The initial request Cummings and Lawrence made in January included a wide array of documents related to the crisis, including all emails sent and received by Snyder, his staff, former state treasurers and their staff, and former Flint emergency managers and their staff related to the drinking in Flint beginning in January 2013; all documents related to drinking water in Flint as well as all testing results and public complaints about water quality sent or received by the former director of the Michigan Department of Environmental Quality and his staff as well as employees of the state Department of Health and Human Services going back to April 2014; and all emails related to the decision to switch the city’s water supply from Detroit sent and received by the former director of the Flint Department of Public Works going back to January 2011.
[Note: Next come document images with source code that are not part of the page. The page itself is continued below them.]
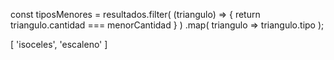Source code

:const tiposMenores = resultados.filter(
        (triangulo) => {
            return triangulo.cantidad === menorCantidad
        }
    )
    .map(
        triangulo => triangulo.tipo
    );

[
    'isoceles',
    'escaleno'
]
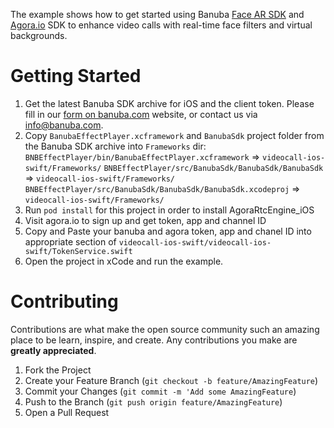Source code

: The example shows how to get started using Banuba [Face AR SDK](https://docs.banuba.com/face-ar-sdk/ios/ios_getting_started) and [Agora.io](https://www.agora.io/en/) SDK to enhance video calls with real-time face filters and virtual backgrounds.

# Getting Started

1. Get the latest Banuba SDK archive for iOS and the client token. Please fill in our [form on banuba.com](https://www.banuba.com/face-filters-sdk) website, or contact us via [info@banuba.com](mailto:info@banuba.com).
2. Copy `BanubaEffectPlayer.xcframework` and `BanubaSdk` project folder from the Banuba SDK archive into `Frameworks` dir:
    `BNBEffectPlayer/bin/BanubaEffectPlayer.xcframework` => `videocall-ios-swift/Frameworks/`
    `BNBEffectPlayer/src/BanubaSdk/BanubaSdk/BanubaSdk` => `videocall-ios-swift/Frameworks/`
    `BNBEffectPlayer/src/BanubaSdk/BanubaSdk/BanubaSdk.xcodeproj` => `videocall-ios-swift/Frameworks/`
3. Run `pod install` for this project in order to install AgoraRtcEngine_iOS
4. Visit agora.io to sign up and get token, app and channel ID
5. Copy and Paste your banuba and agora token, app and chanel ID into appropriate section of `videocall-ios-swift/videocall-ios-swift/TokenService.swift`
6. Open the project in xCode and run the example.

# Contributing

Contributions are what make the open source community such an amazing place to be learn, inspire, and create. Any contributions you make are **greatly appreciated**.

1. Fork the Project
2. Create your Feature Branch (`git checkout -b feature/AmazingFeature`)
3. Commit your Changes (`git commit -m 'Add some AmazingFeature`)
4. Push to the Branch (`git push origin feature/AmazingFeature`)
5. Open a Pull Request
There may be some reason to suspect there is important information in the documents that have yet to be released. Emails obtained by the Flint Journal sent by city health officials in April 2014 showed that they were concerned that Snyder’s administration purposefully delayed the results of lead testing in the schools’ drinking water twice. A different email exchange between a principal Snyder adviser and an official the DEQ obtained by Progress Michigan indicated that the administration was made aware of a significant uptake in Legionnaires outbreaks in March 2015, potentially related to the water switch, even though Snyder previously said he wasn’t made aware until early this year. And yet other emails obtained by Progress Michigan showed that a state agency brought water coolers into a state building in Flint in January of 2015 out of concern over water quality, a year before bottled water was made available to residents.

The House Committee on Oversight and Government Reform has been holding hearings related to the crisis in Flint, although Snyder himself was not originally asked to attend. Chaffetz has now requested that Snyder appear before a hearing in March. There are numerous other investigations into the crisis, including from the Department of Justice, FBI, and Michigan’s attorney general.